_Exercise brief_. Please copy out the entries below exactly, beginning with the line that contains "a html string" and ending with the line that contains "As you can see, this", and include nothing outside that span.

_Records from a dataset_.
+++

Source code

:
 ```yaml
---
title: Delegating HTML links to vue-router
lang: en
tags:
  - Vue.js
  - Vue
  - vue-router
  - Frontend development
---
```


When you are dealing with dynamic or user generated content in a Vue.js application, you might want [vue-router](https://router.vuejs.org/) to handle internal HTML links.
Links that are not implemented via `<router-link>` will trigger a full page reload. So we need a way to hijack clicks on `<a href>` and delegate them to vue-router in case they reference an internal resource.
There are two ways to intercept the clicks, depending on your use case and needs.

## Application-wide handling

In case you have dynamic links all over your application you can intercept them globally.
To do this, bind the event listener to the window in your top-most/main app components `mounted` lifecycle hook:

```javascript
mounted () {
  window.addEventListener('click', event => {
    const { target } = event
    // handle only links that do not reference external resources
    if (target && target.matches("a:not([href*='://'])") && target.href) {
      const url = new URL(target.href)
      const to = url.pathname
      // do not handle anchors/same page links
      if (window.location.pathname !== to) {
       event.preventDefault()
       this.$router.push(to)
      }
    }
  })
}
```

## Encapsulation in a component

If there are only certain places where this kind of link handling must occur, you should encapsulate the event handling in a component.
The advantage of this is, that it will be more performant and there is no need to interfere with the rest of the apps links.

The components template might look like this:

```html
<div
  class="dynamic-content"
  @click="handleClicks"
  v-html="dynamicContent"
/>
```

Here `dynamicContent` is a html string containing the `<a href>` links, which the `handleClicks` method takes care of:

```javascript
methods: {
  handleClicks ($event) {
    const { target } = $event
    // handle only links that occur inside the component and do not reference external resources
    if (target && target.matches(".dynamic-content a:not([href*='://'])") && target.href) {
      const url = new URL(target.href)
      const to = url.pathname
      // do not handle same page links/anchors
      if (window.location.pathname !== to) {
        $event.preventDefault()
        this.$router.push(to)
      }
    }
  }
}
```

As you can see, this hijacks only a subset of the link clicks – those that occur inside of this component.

+++

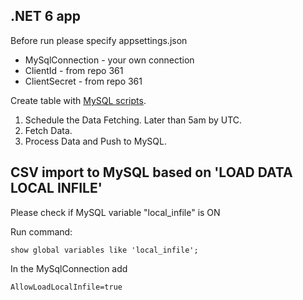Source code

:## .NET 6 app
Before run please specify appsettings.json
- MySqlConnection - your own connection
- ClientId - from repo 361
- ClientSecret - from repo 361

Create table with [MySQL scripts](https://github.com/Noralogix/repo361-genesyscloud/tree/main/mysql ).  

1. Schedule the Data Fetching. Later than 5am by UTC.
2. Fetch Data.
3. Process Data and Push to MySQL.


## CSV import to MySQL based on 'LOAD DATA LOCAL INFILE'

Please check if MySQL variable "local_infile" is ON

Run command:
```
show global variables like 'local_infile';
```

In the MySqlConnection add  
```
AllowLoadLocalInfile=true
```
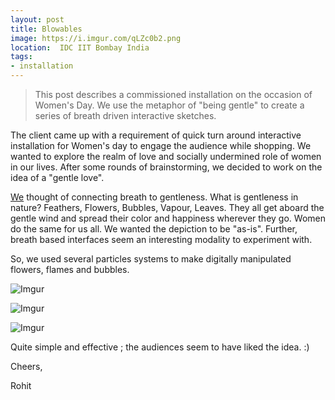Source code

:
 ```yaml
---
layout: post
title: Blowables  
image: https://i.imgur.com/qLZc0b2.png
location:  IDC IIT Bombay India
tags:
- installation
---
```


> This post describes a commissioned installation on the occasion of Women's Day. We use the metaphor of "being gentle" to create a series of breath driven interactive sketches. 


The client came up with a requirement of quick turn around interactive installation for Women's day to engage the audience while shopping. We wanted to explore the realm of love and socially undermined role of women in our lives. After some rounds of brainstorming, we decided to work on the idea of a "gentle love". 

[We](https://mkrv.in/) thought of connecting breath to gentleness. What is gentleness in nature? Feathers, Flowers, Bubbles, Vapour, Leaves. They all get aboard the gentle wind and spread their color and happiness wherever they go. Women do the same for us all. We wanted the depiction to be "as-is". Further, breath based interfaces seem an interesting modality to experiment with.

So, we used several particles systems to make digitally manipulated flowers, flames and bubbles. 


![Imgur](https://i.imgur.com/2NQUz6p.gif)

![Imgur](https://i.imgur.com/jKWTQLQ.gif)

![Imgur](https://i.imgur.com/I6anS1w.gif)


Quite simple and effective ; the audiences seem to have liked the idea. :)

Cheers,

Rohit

+++

_Answer for this exercise_.
Here `dynamicContent` is a html string containing the `<a href>` links, which the `handleClicks` method takes care of:

```javascript
methods: {
  handleClicks ($event) {
    const { target } = $event
    // handle only links that occur inside the component and do not reference external resources
    if (target && target.matches(".dynamic-content a:not([href*='://'])") && target.href) {
      const url = new URL(target.href)
      const to = url.pathname
      // do not handle same page links/anchors
      if (window.location.pathname !== to) {
        $event.preventDefault()
        this.$router.push(to)
      }
    }
  }
}
```

As you can see, this hijacks only a subset of the link clicks – those that occur inside of this component.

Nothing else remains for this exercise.